On social media – that has become an alternate voice of Kashmiris – new videos and photos show raiding soldiers burning down or destroying this year’s harvest – rice and apple both – spine of Kashmir. Now this is evocative of the notorious “scorched earth” policy (under which crops were burnt during harvest spell and granaries emptied) followed by the colonial French troops during Algeria’s occupation.

On September 28, Kashmir Reader reported that Indian forces have set ablaze rice crops in the villages of Budran, Aadina, Kanihama and Mazhama in central Kashmir. The Facebook feed of another influential paper Rising Kashmir shows pictures of destruction in the rice fields of another defiant village in south Kashmir. Greater Kashmir too has been reporting the raid on harvest.

This isn’t a new normal though. I observed the trend in January 2013 when the government forces overran an apple orchard in northern town of Sopore uprooting over a hundred and fifty fully-grown trees after an overnight gunfight left five rebels dead. The collective punishment was meant to discourage the locals from hosting rebel fighters.
Kashmir Reader, one of the fiercely independent papers in Kashmir focusing on stories often ignored by nationalist media, stands muzzled now. The gag order says the paper must shut operations because it can “incite violence and disturb peace.” One wonders what incites violence? Burning down of crops or reporting it!

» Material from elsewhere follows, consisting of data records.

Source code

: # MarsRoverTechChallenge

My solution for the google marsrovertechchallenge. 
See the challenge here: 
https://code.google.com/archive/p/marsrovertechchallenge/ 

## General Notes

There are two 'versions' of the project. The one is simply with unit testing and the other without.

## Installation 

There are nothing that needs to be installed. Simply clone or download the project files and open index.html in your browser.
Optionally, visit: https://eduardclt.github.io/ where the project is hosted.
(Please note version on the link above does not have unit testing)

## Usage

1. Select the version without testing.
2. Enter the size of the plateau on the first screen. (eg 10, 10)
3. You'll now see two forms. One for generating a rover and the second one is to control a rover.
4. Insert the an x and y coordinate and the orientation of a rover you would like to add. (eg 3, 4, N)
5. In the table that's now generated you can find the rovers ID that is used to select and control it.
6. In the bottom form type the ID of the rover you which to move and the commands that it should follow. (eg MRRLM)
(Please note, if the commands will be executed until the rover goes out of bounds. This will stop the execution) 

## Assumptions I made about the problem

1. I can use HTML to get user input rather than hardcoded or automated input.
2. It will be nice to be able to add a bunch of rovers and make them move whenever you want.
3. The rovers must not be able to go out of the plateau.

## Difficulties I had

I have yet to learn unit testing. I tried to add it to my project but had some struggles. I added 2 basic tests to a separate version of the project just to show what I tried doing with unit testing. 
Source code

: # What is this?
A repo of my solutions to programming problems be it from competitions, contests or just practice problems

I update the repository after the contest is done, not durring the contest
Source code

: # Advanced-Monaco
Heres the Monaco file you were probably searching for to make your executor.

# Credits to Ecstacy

Back in the mountains, Pakistan doesn’t want to acknowledge the so-called ‘surgical strikes’. Because then Islamabad will have to respond to it as well. Indian forces sense this. That’s why villages in India’s Punjab and elsewhere in Kashmir contagious to Pakistani borders have been emptied for a possible wider escalation. With its army stretched along the Durand Line, Pakistan has smartly chosen to deny India the legitimacy of ‘surgical strikes’ which New Delhi desperately wants to market to its people and also to the world.

This is where we are. The Kashmir story has been pushed aside by the Pakistan and India flare up. The story of over two months uprising inside volatile Kashmir and how the government forces are scuttling it by all means stands distracted.